The limitation that these tests take advantage of is that computers can’t read.
Now, technically that’s incorrect – optical character recognition has come a long way. Computer OCR software can, with a very high degree of reliability, take a photograph or scan of text printed on a page and “read” it – turn it into the computer representation of the text that the page contains, as opposed to a picture of that text.
That’s actually pretty cool, and very handy for many applications.
However, there are limits. Even with clear copies of the text a computer has a difficult time with some characters (the letter ‘l’ versus the number ‘1’ in many typefaces, for example), and thus can still get things wrong.
When things get blurry, twisted or faded, current computer algorithms try and figure out what those characters are and fail miserably. It just can’t figure out what those characters are.
You and I, on the other hand, can.
So when we get the answer correct where a computer couldn’t possibly it “proves” we’re human.
As computer technology advances, techniques will I’m sure be developed that will allow the computer to correctly interpret today’s CAPTCHA’s. What happens then I don’t know.
A couple of random notes on CAPTCHA’s:
One way that they’re often defeated is to hire real live humans – often cheaply, overseas.
Another way that some are bypassed is by exploiting weaknesses in a particular implementation. For example, if one type of CAPTCHA always selects from one of 100 different scrambled words, then one need only have a real human interpret each one once, and then simply let the computer compare pictures – something it is good at.
My favorite CAPTCHA, when I use one, is reCAPTCHA, which presents two words in random order: one of which is a real test, the other is a word that is part of a book digitization project. (Their about page has not only a good overview of CAPTCHA, but also how they’re using it in reCAPTCHA.)
CAPTCHAs can have problems – specifically for people with poor or no eyesight. In most cases, an audible CAPTCHA equivalent is made available where you type in what you hear spoken.
Even in normal cases, as you’re seeing, sometimes CAPTCHAs are too hard, too blurry, or too unreadable even for humans. Fortunately, most also include some kind of “show me something else” alternative.
But unfortunately, the bottom line is that the blurriness, and the difficulty is indeed the point.
And CAPTCHAs or something much like them will be around for quite some time – probably as long as there are spammers and those who would do other malicious things en masse, given the opportunity to automate the process.
4 comments on “Why are those "retype the word" tests so twisted, faded and blurred?”

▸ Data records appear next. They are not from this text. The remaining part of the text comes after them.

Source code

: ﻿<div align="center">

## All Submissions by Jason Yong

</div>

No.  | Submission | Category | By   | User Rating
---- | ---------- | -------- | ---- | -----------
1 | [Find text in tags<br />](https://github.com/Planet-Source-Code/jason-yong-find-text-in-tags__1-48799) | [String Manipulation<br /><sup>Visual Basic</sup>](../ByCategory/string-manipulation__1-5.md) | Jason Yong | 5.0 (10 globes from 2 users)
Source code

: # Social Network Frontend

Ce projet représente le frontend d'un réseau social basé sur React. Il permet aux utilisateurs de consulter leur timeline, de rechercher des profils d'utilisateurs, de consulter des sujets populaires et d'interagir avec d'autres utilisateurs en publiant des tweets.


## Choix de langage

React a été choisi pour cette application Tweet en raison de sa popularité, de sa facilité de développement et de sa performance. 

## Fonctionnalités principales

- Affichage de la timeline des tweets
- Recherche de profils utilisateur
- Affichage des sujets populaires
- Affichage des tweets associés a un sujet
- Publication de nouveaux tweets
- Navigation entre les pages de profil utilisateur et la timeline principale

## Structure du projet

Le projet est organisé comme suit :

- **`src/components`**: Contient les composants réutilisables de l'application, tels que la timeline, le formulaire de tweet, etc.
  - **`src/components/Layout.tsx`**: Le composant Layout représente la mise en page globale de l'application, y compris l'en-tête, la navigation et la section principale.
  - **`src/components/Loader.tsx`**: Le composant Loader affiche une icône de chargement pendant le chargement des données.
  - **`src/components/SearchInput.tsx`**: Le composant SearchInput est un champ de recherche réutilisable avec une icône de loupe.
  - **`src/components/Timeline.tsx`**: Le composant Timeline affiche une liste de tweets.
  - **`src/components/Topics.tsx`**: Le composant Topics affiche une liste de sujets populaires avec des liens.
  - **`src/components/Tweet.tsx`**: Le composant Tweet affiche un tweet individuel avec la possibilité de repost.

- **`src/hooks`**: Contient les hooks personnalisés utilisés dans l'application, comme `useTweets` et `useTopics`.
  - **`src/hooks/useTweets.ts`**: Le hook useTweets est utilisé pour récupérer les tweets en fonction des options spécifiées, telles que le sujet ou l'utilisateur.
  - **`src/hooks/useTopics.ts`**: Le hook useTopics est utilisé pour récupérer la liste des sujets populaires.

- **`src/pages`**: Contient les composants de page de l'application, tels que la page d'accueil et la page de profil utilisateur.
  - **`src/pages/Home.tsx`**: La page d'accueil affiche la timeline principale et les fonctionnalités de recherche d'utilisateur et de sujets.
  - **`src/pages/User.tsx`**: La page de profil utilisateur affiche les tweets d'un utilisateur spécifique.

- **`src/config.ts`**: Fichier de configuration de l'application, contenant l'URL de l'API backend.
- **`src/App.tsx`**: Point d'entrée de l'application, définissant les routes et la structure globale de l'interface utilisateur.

“In most cases an audible CAPTCHA equivalent is made available where you type in what you hear spoken.”
I’ve tried this option a few times but the result is usually even less comprehensible than the visual.
Sometimes I just give up.
I’ve heard that “the bad guys” can use even cheaper human labor to bypass CAPTCHA tests — free use of spam victims.
They grab the CAPTCHA image, and display it to a human who clicks on their spam link. (As if the CAPTCHA image were theirs.) The victim then decodes the image, and “the bad guy”‘s scripts then pass that on to the target computer.
Voila! Bad guy’s scripts now bypass the CAPTCHA test.
I like those twisty letters and numbers.
Maybe thay should include a few upside down alphanumericals.
Figure that out if you’re not human.
Just a correction on how Recaptcha works: both words are from scanned books. One of them has already been verified. So, “If they solve the one for which the answer is known, the system assumes their answer is correct for the new one. The system then gives the new image to a number of other people to determine, with higher confidence, whether the original answer was correct.”
And that’s how you are contributing to OCR antique books and and old editions of the New York Times ;)